What lines in the records below hold the string "begin"? Please show them.

Task data
──────────
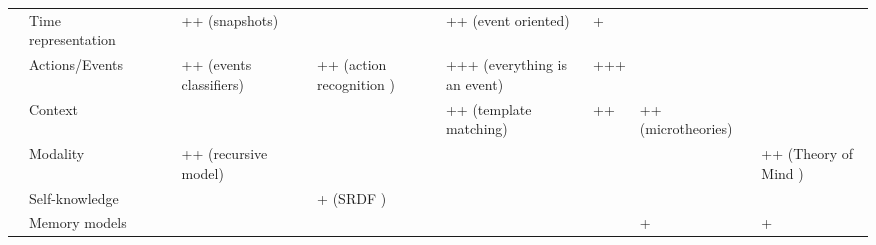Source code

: \begin{landscape}
\begin{table}
\begin{center}
\begin{tabular}{p{0.2cm}p{3.4cm}p{1.6cm}p{1.3cm}p{1.7cm}p{1.5cm}p{2cm}p{2cm}p{1.4cm}p{1.8cm}|p{2cm}}
                                                               & Time representation &                           &                             & ++ (snapshots)              &                             &                                    & ++ (event oriented)                             & +                             &                               &                                               \\
                                                                    & Actions/Events &                           &                             & ++ (events classifiers)     &                             & ++ (action recognition \cite{Beetz2010a})  & +++ (everything is an event)            & +++                           &                               &                                               \\
                                                                           & Context &                           &                             &                             &                             &                                    & ++ (template matching)                          & ++                            & ++ (microtheories)            &                                               \\
                                                                          & Modality &                           &                             & ++ (recursive model)        &                             &                                    &                                                 &                               &                               & ++ (Theory of Mind \cite{Warnier2012a})       \\
                                                                    & Self-knowledge &                           &                             &                             &                             & + (SRDF \cite{Kunze2011})          &                                                 &                               &                               &                                               \\
                                                                     & Memory models &                           &                             &                             &                             &                                    &                                                 &                               & +                             & +                                             \\

\end{tabular}
\end{center}
\end{table}
\end{landscape}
──────────
Written answer
: \begin{landscape}
\begin{table}
\begin{center}
\begin{tabular}{p{0.2cm}p{3.4cm}p{1.6cm}p{1.3cm}p{1.7cm}p{1.5cm}p{2cm}p{2cm}p{1.4cm}p{1.8cm}|p{2cm}}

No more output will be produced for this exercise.